Gambar 2. Variasi D [3,2] dengan tekanan homogenisation untuk emulsi susu standar dan bebas emulsi cluster yang
mengandung kasein-melarutkan "solusi".

Selama homogenisation dari emulsi susu (kurva merah, angka 2), penurunan ukuran partikel awalnya diamati sebagai tekanan
homogenisation meningkat. Namun, pada tekanan tinggi diamati penurunan menjadi kurang jelas. Hal ini disebabkan
pembentukan lemak-cluster yang disebabkan oleh menjembatani protein kasein antara tetesan lemak dalam emulsi. Hal ini terjadi
ketika area permukaan tetesan lemak menjadi terlalu besar untuk ditanggung oleh protein yang tersedia. Pembentukan kelompok
ini dapat dihambat lemak menggunakan solusi yang tepat "kasein-larut". Menambahkan ini ke emulsi susu menyebar gugus
lemak, menghasilkan ukuran partikel yang lebih kecil (kurva biru, gambar 2).

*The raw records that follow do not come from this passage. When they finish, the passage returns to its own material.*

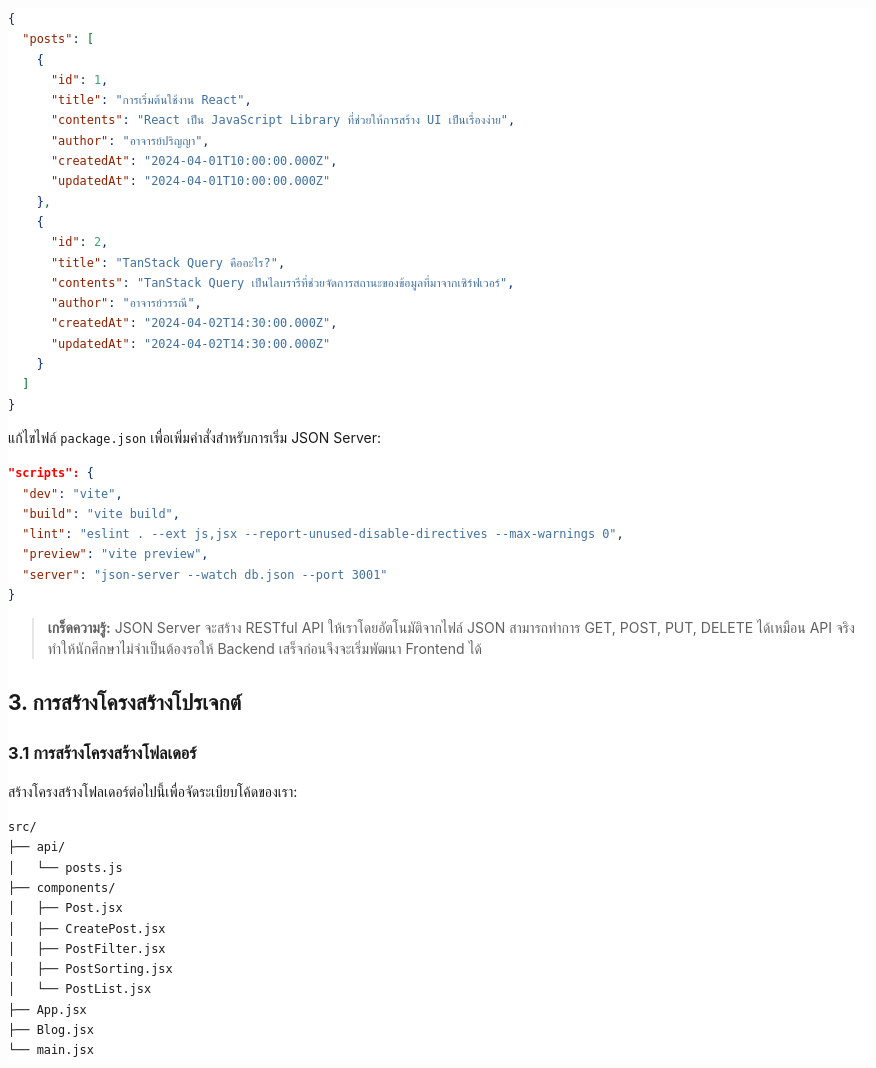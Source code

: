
 ```json
{
  "posts": [
    {
      "id": 1,
      "title": "การเริ่มต้นใช้งาน React",
      "contents": "React เป็น JavaScript Library ที่ช่วยให้การสร้าง UI เป็นเรื่องง่าย",
      "author": "อาจารย์ปริญญา",
      "createdAt": "2024-04-01T10:00:00.000Z",
      "updatedAt": "2024-04-01T10:00:00.000Z"
    },
    {
      "id": 2,
      "title": "TanStack Query คืออะไร?",
      "contents": "TanStack Query เป็นไลบรารีที่ช่วยจัดการสถานะของข้อมูลที่มาจากเซิร์ฟเวอร์",
      "author": "อาจารย์วรรณี",
      "createdAt": "2024-04-02T14:30:00.000Z",
      "updatedAt": "2024-04-02T14:30:00.000Z"
    }
  ]
}
```

แก้ไขไฟล์ `package.json` เพื่อเพิ่มคำสั่งสำหรับการเริ่ม JSON Server:

```json
"scripts": {
  "dev": "vite",
  "build": "vite build",
  "lint": "eslint . --ext js,jsx --report-unused-disable-directives --max-warnings 0",
  "preview": "vite preview",
  "server": "json-server --watch db.json --port 3001"
}
```

> **เกร็ดความรู้:** JSON Server จะสร้าง RESTful API ให้เราโดยอัตโนมัติจากไฟล์ JSON สามารถทำการ GET, POST, PUT, DELETE ได้เหมือน API จริง ทำให้นักศึกษาไม่จำเป็นต้องรอให้ Backend เสร็จก่อนจึงจะเริ่มพัฒนา Frontend ได้

## 3. การสร้างโครงสร้างโปรเจกต์

### 3.1 การสร้างโครงสร้างโฟลเดอร์

สร้างโครงสร้างโฟลเดอร์ต่อไปนี้เพื่อจัดระเบียบโค้ดของเรา:

```
src/
├── api/
│   └── posts.js
├── components/
│   ├── Post.jsx
│   ├── CreatePost.jsx
│   ├── PostFilter.jsx
│   ├── PostSorting.jsx
│   └── PostList.jsx
├── App.jsx
├── Blog.jsx
└── main.jsx
```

Perilaku Emulsi Selama Penyimpanan

Perilaku emulsi buku harian selama penyimpanan juga dapat berkaitan dengan ukuran partikel. Seringkali emulsi seperti krim
minuman yang ditemukan untuk meningkatkan viskositas dan bahkan gel selama penyimpanan berkepanjangan. Gambar 3
menunjukkan bagaimana Dv90 (ukuran partikel di bawah ini yang 90% dari volume tetesan ada) bervariasi sebagai fungsi dari
viskositas yang diukur dari waktu ke waktu untuk minuman yang berbeda. Perubahan Dv90 dapat digunakan untuk mendeteksi
munculnya partikel besar. Seperti dapat dilihat, hubungan langsung diamati antara Dv90 dan viskositas, dengan pindah ke ukuran
partikel kasar sebagai peningkatan viskositas. Hal ini disebabkan oleh pembentukan jaringan tetesan flocculated.

Gambar 3 ukuran. Variasi partikel diamati selama penyimpanan minuman krim.

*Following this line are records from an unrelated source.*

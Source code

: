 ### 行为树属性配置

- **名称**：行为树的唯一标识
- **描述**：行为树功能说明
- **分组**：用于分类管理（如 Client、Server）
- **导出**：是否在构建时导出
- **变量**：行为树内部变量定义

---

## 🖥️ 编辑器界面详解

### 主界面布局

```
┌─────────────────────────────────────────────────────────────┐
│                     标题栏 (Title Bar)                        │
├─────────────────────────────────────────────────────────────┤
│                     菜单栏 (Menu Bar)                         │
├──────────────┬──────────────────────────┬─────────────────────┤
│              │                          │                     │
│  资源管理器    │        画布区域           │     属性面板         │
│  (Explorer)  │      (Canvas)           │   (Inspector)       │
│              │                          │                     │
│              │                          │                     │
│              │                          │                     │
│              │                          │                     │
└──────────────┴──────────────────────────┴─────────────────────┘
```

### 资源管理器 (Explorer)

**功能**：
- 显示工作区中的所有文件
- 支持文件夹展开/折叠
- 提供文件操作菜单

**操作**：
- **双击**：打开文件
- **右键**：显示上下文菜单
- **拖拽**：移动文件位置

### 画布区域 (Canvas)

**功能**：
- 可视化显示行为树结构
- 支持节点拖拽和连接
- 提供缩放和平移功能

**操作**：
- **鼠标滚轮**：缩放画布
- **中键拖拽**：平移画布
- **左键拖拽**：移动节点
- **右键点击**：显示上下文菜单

Susu Bubuk Re-Hidrasi dan Difraksi Laser

produk susu sering semprot kering sebelum dikirim dan disusun kembali. Proses pemulihan dari bubuk-semprot kering
merupakan faktor penting dalam produksi bahan makanan banyak. Ini dapat diikuti dengan menggunakan difraksi laser.

Gambar 4 menunjukkan evolusi ukuran partikel larutan air yang mengandung 5% b / v susu bubuk. Ukuran awal serbuk yang
relatif besar (> 10 mikron). Seiring waktu, sampel larutan diambil dan diukur. Seperti dapat dilihat, modus pada ukuran partikel
sangat halus diamati sebagai modus bubuk lebih besar mengalami penurunan dalam volume. Mode ini baik berkaitan dengan
pembentukan protein misel selama hidrasi kembali bedak. Hidrasi awalnya cepat tetapi kemudian melambat secara dramatis,
dengan proses mengambil beberapa jam untuk menyelesaikannya. Dalam hal ini susu bubuk skim digunakan, sehingga lemak
tidak terdeteksi.
Gambar 4. Susu bubuk rekonstitusi berikut dengan menggunakan Mastersizer 2000.